Abstract

In computed tomography (CT), miscalibrated or imperfect detector elements produce stripe artifacts in the sinogram. The stripe artifacts in Radon space are responsible for concentric ring artifacts in the reconstructed images. In this work, a novel optimization model is proposed to remove the ring artifacts in an iterative reconstruction procedure. In the proposed optimization model, a novel ring total variation (RTV) regularization is developed to penalize the ring artifacts in the image domain. Moreover, to correct the sinogram, a new correcting vector is proposed to compensate for malfunctioning of detectors in the projection domain. The optimization problem is solved by using the alternating minimization scheme (AMS). In each iteration, the fidelity term along with the RTV regularization is solved using the alternating direction method of multipliers (ADMM) to find the image, and then the correcting coefficient vector is updated for certain detectors according to the obtained image. Because the sinogram and the image are simultaneously updated, the proposed method basically performs in both image and sinogram domains.

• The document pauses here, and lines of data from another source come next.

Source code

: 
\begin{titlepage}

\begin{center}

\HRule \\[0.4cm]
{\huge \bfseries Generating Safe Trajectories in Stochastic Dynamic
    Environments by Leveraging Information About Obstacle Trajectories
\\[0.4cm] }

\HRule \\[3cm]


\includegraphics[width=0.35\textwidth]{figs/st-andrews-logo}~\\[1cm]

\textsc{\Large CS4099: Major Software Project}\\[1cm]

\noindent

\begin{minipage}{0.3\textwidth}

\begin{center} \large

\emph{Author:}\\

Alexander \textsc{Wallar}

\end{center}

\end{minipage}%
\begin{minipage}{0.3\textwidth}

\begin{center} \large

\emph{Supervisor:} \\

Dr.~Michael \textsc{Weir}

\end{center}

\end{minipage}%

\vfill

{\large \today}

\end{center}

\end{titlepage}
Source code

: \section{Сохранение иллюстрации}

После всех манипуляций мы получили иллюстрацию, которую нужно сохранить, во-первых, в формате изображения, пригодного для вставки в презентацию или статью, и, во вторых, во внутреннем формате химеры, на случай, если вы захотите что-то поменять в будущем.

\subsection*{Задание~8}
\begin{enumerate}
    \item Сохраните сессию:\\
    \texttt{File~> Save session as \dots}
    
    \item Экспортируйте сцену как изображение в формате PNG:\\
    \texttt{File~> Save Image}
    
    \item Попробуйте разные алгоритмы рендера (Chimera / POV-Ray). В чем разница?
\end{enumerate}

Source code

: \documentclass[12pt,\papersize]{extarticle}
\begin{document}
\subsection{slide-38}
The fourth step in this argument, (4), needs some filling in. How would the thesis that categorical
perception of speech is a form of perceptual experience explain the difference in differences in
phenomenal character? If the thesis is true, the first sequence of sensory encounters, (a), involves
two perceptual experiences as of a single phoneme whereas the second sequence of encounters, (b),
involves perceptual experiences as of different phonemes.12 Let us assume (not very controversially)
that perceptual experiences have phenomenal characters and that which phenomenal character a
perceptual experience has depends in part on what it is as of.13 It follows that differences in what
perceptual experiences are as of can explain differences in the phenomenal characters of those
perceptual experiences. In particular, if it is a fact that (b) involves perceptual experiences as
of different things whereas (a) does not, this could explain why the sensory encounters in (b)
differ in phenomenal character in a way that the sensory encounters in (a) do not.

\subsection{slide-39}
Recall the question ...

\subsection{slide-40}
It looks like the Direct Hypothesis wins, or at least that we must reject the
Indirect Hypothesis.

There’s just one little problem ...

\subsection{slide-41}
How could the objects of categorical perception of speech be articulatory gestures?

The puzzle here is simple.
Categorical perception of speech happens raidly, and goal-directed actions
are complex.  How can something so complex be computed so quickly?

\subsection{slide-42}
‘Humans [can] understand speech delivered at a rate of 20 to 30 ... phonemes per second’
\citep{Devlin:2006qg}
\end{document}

The proposed method is evaluated using both simulated and physical phantom datasets containing different ring artifact patterns. In the simulated datasets, the Shepp-Logan phantom, a real chest scan image and a noisy low-contrast phantom are considered for the performance evaluation of our method. We compare the quantitative root mean square error (RMSE) and structural similarity (SSIM) results of our algorithm with wavelet-Fourier sinogram filtering method by Munch et al., the ring artifact reduction method by Brun et al., and the TV-based ring correction method by Paleo and Mirone. Our proposed method is also evaluated using a physical phantom dataset where strong ring artifacts are manifest due to the miscalibration of a large number of detectors. Our proposed method outperforms the competing methods in terms of both qualitative and quantitative evaluation results. The experimental results in both simulated and physical phantom datasets show that the proposed method achieves the state-of-the-art ring artifact reduction performance in terms of RMSE, SSIM, and subjective visual quality.